MAITE R. ARANA,; GUILLERMO N. TOCCHETTI,; JUAN P. RIGALLI,; ALDO D. MOTTINO; FABIANA GARCÍA; SILVINA S.M. VILLANUEVA

Toxicology - New Aspects to This Scientific Conundrum

INTECH

Año: 2016; p. 25 - 44

We are daily exposed to a large number of pharmacological drugs, environmental pollutants, and natural toxins, which represent a potential toxic insult. The organism possesses a sophisticated system of detoxification particularly expressed in the liver, intestine, and kidney. This system consists of intracellular biotransformation enzymes that convert the toxins into more hydrophilic derivatives followed by their elimination through membrane transporters. Multidrug resistance-associated protein 2 (MRP2, ABCC2) is an important member of the ATP-binding cassette (ABC) superfamily of transporters localized at the apical membrane of polarized cells, such as hepatocytes, enterocytes, and renal tubular cells. MRP2 is proposed as a major actor in the elimination of endo- and xenobiotics, mainly conjugated with glucuronic acid, glutathione, and sulfate.
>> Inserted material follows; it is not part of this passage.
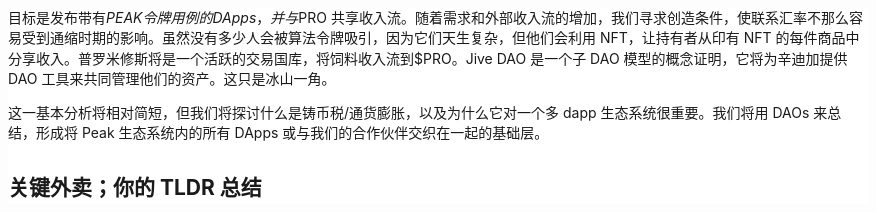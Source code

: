 目标是发布带有$PEAK 令牌用例的 DApps，并与$PRO 共享收入流。随着需求和外部收入流的增加，我们寻求创造条件，使联系汇率不那么容易受到通缩时期的影响。虽然没有多少人会被算法令牌吸引，因为它们天生复杂，但他们会利用 NFT，让持有者从印有 NFT 的每件商品中分享收入。普罗米修斯将是一个活跃的交易国库，将饲料收入流到$PRO。Jive DAO 是一个子 DAO 模型的概念证明，它将为辛迪加提供 DAO 工具来共同管理他们的资产。这只是冰山一角。

这一基本分析将相对简短，但我们将探讨什么是铸币税/通货膨胀，以及为什么它对一个多 dapp 生态系统很重要。我们将用 DAOs 来总结，形成将 Peak 生态系统内的所有 DApps 或与我们的合作伙伴交织在一起的基础层。

## 关键外卖；你的 TLDR 总结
The small intestine and the liver constitute relevant detoxification organs expressing MRP2 and therefore preventing absorption and promoting the hepatobiliary clearance of xenobiotics. MRP2 expression and/or function can be modulated by therapeutic drugs, herbal products, dietary compounds, and environmental pollutants. Consequently, MRP2 modulation could cause changes in tissue exposure, with potential toxicological and pharmacological consequences. This chapter reviews the information available on the role of hepatic and intestinal MRP2 in detoxification processes, and their regulation by xenobiotics, considering in particular its toxicological relevance.